The present invention relates to the field of glass cover for optical sensor. The present invention also relates to a sensor device comprising such glass cover. The present invention also relates to a method to obtain such glass cover.

BACKGROUND OF THE INVENTION

Nowadays vehicles comprise an increasing number of devices and systems to assist and even to replace the driver. A vehicle includes cars, vans, lorries, motorbikes, buses, trams, trains, airplanes, helicopters, drones and the like. The trend is moving towards fully autonomous vehicles able to manage various situations by themselves. Various optical sensors are therefore needed in order for the vehicle to assess the situation encountered, such as cameras, radars and lidars. These optical sensors usually comprise a cover to protect the detection system. This cover is transparent to the operating wavelength of the optical sensor. It can be made of glass, plastics or a combination thereof.

It is of tremendous importance the cover of such optical sensor being kept free of mist and frost. Otherwise the vehicle is blind to its environment. The vehicle must therefore wait until the cover is defogged and/or defrosted in order to be able to drive securely. There exist many ways to defog/defrost such cover.

EP3355661 mentions a self-regulating heater to defog/defrost the windshield in the area of an onboard camera. CN110703535 discloses a heating element heating the air comprised between the camera and the glass by heat radiation. However, the heating power produced by thermal convection via hot air remains limited.
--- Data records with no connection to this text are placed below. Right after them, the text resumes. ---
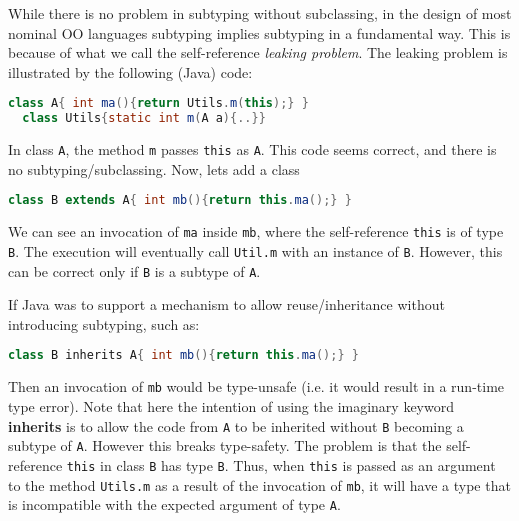 While there is no problem in subtyping without subclassing, in the design
of most nominal OO languages subtyping implies subtyping in a
fundamental way. This is because of what we call the self-reference
\emph{leaking problem}. The leaking problem is illustrated by the following
(Java) code:

\begin{lstlisting}[language=Java]
  class A{ int ma(){return Utils.m(this);} }
  class Utils{static int m(A a){..}}
\end{lstlisting}

In class \lstinline{A}, the method \lstinline{m} passes \lstinline{this} as \lstinline{A}.
This code seems correct, and there is no subtyping/subclassing.
Now, lets add a class \Q@B@

\begin{lstlisting}[language=Java]
  class B extends A{ int mb(){return this.ma();} }  
\end{lstlisting}

We can see an invocation of \lstinline{ma} inside
\lstinline{mb}, where the self-reference \lstinline{this} is of type \lstinline{B}. 
The execution will eventually call \lstinline{Util.m} with an
instance of \lstinline{B}. However, this can be correct only if \lstinline{B} is a subtype of
\lstinline{A}. 

If Java was to support a mechanism to allow reuse/inheritance 
without introducing subtyping, such as:

\begin{lstlisting}[language=Java]
  class B inherits A{ int mb(){return this.ma();} }
\end{lstlisting}

\noindent Then an invocation of 
\lstinline{mb} would be type-unsafe (i.e. it would 
result in a run-time type error). 
Note that here the intention of using the imaginary keyword {\bf
  inherits} is to allow the code from \lstinline{A} to be inherited 
without \lstinline{B} becoming a subtype of \lstinline{A}. 
However this breaks type-safety. The problem is that the
self-reference \lstinline{this} in class \lstinline{B} has 
type \lstinline{B}. Thus, when \lstinline{this} is passed as an argument to 
the method \lstinline{Utils.m} as a result of the invocation of
\lstinline{mb}, it will have a type that is incompatible with the
expected argument of type \lstinline{A}.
The defrosting time is therefore not compatible with new requirements of defogging/defrosting. By the way, such equipment has a rather large footprint while the trend is to have as small equipment as possible.
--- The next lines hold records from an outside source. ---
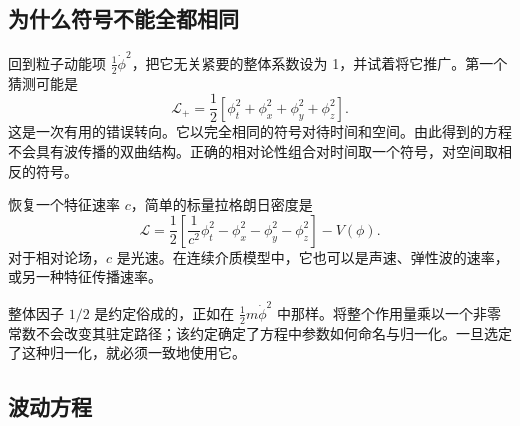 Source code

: \subsection{为什么符号不能全都相同}

回到粒子动能项 \(\tfrac12\dot\phi^2\)，把它无关紧要的整体系数设为 1，并试着将它推广。第一个猜测可能是
\begin{equation}
\mathcal{L}_{+}
=
\frac12
\left[
\phi_t^2+\phi_x^2+\phi_y^2+\phi_z^2
\right].
\label{eq:sr4-all-plus}
\end{equation}
这是一次有用的错误转向。它以完全相同的符号对待时间和空间。由此得到的方程不会具有波传播的双曲结构。正确的相对论性组合对时间取一个符号，对空间取相反的符号。

\begin{classroomqa}
\end{classroomqa}

恢复一个特征速率 \(c\)，简单的标量拉格朗日密度是
\begin{equation}
\boxed{
\mathcal{L}
=
\frac12
\left[
\frac{1}{c^2}\phi_t^2
-\phi_x^2-\phi_y^2-\phi_z^2
\right]
-V(\phi)
}.
\label{eq:sr4-scalar-lagrangian}
\end{equation}
对于相对论场，\(c\) 是光速。在连续介质模型中，它也可以是声速、弹性波的速率，或另一种特征传播速率。

整体因子 \(1/2\) 是约定俗成的，正如在 \(\tfrac12m\dot\phi^2\) 中那样。将整个作用量乘以一个非零常数不会改变其驻定路径；该约定确定了方程中参数如何命名与归一化。一旦选定了这种归一化，就必须一致地使用它。

\begin{classroomqa}
\end{classroomqa}

\subsection{波动方程}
JP2018020771 mentions heating wires included in a conductive film in a windshield. The heating wires have a diameter ranging between 5 and 200 μm. The heating wires are positioned out of the field of view (FOV) of the camera as they would disturb the acquisition by the camera. CN208862951 mentions a silk-printed antifog glass with a silver paste layer formed on the outer circumference of the glass covering a camera. The silk-print is also formed out of the FOV of the camera. Such kind of heating elements placed out of the FOV of the optical device are too slow to defog/defrost the centre of the FOV in a reasonable time. One solution could be to increase the power in order to defog/defrost the centre of the FOV, but it therefore creates hotspots. Moreover it is also needed to carefully adjust the position of the camera and of the cover (the cover meaning both a part of the windshield or the cover of the camera itself) in order for the heating elements (wires or silver paste layer) not to stand in the FOV of the camera.
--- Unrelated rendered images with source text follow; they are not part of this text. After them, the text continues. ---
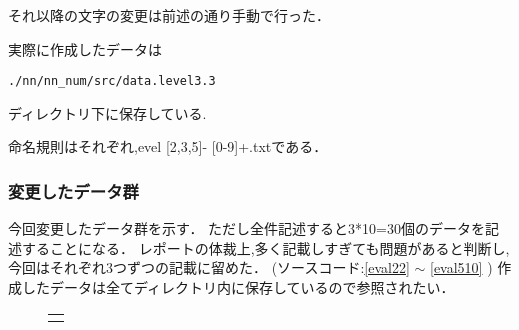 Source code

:それ以降の文字の変更は前述の通り手動で行った．

実際に作成したデータは
\begin{oframed}
\begin{verbatim}
./nn/nn_num/src/data.level3.3
\end{verbatim}
\end{oframed}
ディレクトリ下に保存している.

命名規則はそれぞれ,evel [2,3,5]- [0-9]+.txtである．

\subsubsection{変更したデータ群}
今回変更したデータ群を示す．
ただし全件記述すると3*10=30個のデータを記述することになる．
レポートの体裁上,多く記載しすぎても問題があると判断し,今回はそれぞれ3つずつの記載に留めた． (ソースコード:\ref{eval22} $\sim$ \ref{eval510} )
作成したデータは全てディレクトリ内に保存しているので参照されたい．

\begin{figure}[H]
    \begin{center}
        \begin{tabular}{c}

            \begin{minipage}{0.33\hsize}
                \begin{center}
                
                \end{center}
                \end{minipage}

                \begin{minipage}{0.33\hsize}
                    \begin{center}
                        
                    \end{center}
                    \end{minipage}
                \begin{minipage}{0.33\hsize}
                    \begin{center}
                        
                    \end{center}
                    \end{minipage}
        \end{tabular}
\end{center}
\end{figure}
WO2019107460 mentions a windshield made of two glass plates and including an intermediate film. The intermediate film, usually made of PVB, includes a heat generation layer comprising heating wires not larger than 10 μm. The heating wires are placed in the FOV of the information acquisition device. However the embedded wire in PVB interlayer required kapton for connection to power supply. This kapton can lead to problem of sealing of the laminated glazing leading to a local delamination or the humidity penetration inside the laminated glass. Moreover the optical properties of PVB interlayer is less stable to temperature than glass. This is linked to their refractive index modification according to the temperature. For a given temperature variation during the heating, the heated PVB exhibits around 100 times more variation on path length of the light than a heated glass. During heating, that results to a large optical variation. The thermal diffusivity in the PVB is also lower than the one for the glass. That means the thermal gradient is sharp and the heated PVB inhibits a homogeneous heating. The thermal stability of the PVB is also a problem. Since the power density is high for optical sensor and the thermal diffusivity is low, the local temperature of the PVB in contact with the embedded wires could reach a value higher than 150° C. which can be critical for interlayer durability. Finally the connection of very thin embedded wires in the interlayer to a busbar can be very difficult and therefore leads to poor connection. That leads to hot spot formation at the connection area between the busbar and the thin embedded wires and a decrease of the defrosting performance. Due to its thickness, the busbar also creates optical distortion on the final laminated in the area of positioning which is generally not far from the FOV.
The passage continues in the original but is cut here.